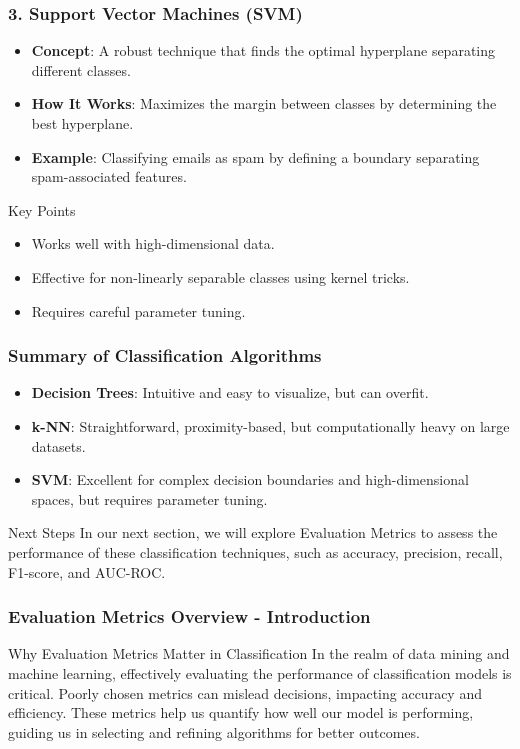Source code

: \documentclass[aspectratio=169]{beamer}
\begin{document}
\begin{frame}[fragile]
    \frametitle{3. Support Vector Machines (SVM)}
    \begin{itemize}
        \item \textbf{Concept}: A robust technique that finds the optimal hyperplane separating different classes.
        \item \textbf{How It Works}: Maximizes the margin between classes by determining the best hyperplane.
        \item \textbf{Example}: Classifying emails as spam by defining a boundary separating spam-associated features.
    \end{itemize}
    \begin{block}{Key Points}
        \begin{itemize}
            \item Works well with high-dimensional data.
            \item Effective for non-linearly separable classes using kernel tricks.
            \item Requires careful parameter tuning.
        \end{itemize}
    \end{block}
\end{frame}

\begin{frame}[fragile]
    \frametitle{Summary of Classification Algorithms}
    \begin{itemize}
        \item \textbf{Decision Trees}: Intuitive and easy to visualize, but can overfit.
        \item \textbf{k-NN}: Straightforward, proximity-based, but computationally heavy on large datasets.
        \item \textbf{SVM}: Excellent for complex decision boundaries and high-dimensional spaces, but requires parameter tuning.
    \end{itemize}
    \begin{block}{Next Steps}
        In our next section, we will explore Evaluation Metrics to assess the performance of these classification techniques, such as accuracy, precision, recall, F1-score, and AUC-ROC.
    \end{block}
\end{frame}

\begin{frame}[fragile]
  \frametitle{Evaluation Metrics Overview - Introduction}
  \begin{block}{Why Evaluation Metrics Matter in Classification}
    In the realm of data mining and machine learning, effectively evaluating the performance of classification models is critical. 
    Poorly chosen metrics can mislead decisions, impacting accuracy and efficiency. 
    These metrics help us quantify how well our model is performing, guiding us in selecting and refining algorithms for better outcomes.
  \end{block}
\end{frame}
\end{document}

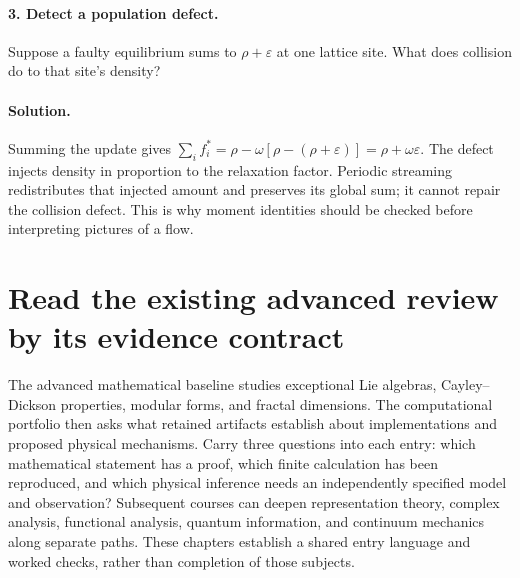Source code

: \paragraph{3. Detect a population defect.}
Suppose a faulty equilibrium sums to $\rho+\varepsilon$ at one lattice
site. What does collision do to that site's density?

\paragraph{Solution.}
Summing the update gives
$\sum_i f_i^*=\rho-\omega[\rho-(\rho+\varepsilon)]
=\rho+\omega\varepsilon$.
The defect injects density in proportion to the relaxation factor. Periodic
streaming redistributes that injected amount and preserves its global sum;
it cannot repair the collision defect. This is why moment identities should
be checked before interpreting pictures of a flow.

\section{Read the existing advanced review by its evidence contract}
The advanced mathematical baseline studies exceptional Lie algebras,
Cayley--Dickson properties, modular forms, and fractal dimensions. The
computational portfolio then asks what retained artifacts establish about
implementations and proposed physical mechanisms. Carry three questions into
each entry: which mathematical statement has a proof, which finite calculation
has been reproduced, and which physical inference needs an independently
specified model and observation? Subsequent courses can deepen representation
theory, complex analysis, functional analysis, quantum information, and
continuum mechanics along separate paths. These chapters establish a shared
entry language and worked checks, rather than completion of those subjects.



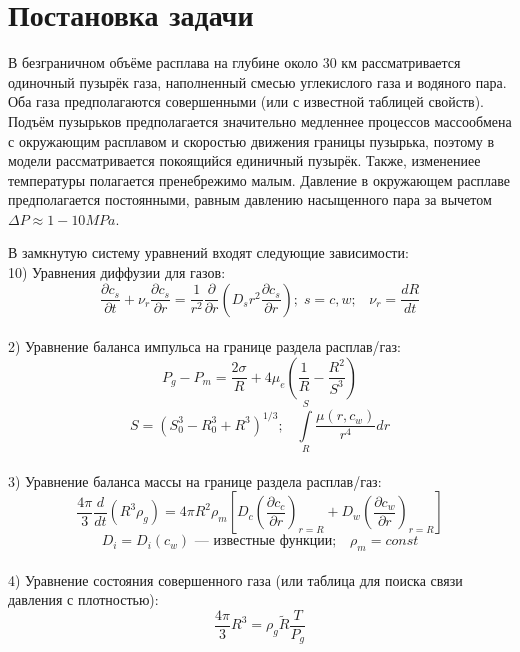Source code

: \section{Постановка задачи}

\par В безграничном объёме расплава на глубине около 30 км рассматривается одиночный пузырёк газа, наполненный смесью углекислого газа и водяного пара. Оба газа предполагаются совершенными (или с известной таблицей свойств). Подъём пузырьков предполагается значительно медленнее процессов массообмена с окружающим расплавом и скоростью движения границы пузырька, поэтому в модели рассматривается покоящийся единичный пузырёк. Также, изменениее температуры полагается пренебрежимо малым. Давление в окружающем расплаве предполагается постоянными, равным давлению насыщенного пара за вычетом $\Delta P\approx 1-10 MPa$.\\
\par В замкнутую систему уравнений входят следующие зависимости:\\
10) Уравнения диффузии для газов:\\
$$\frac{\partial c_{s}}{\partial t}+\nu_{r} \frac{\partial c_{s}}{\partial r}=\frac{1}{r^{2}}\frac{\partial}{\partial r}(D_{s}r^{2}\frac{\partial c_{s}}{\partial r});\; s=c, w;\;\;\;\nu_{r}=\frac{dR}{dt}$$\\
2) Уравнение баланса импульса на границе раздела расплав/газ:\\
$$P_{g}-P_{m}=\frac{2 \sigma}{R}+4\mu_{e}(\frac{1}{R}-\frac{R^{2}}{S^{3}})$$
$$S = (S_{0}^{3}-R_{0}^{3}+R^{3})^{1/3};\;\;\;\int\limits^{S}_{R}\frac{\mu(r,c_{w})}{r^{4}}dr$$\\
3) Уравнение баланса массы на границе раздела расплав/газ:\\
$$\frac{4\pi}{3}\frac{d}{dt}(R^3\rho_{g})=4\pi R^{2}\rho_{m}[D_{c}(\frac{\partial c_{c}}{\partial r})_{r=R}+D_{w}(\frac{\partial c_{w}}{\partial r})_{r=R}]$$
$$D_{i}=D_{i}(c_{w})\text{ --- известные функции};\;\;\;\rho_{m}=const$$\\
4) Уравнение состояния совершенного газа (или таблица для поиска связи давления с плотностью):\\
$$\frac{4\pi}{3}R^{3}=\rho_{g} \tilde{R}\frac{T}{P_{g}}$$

┄┄┄┄┄┄

▸ **Exercise**:
Working from the listing above, pick out every line that has "advanced" and copy it.

▸ **Task output**:
\section{Read the existing advanced review by its evidence contract}
The advanced mathematical baseline studies exceptional Lie algebras,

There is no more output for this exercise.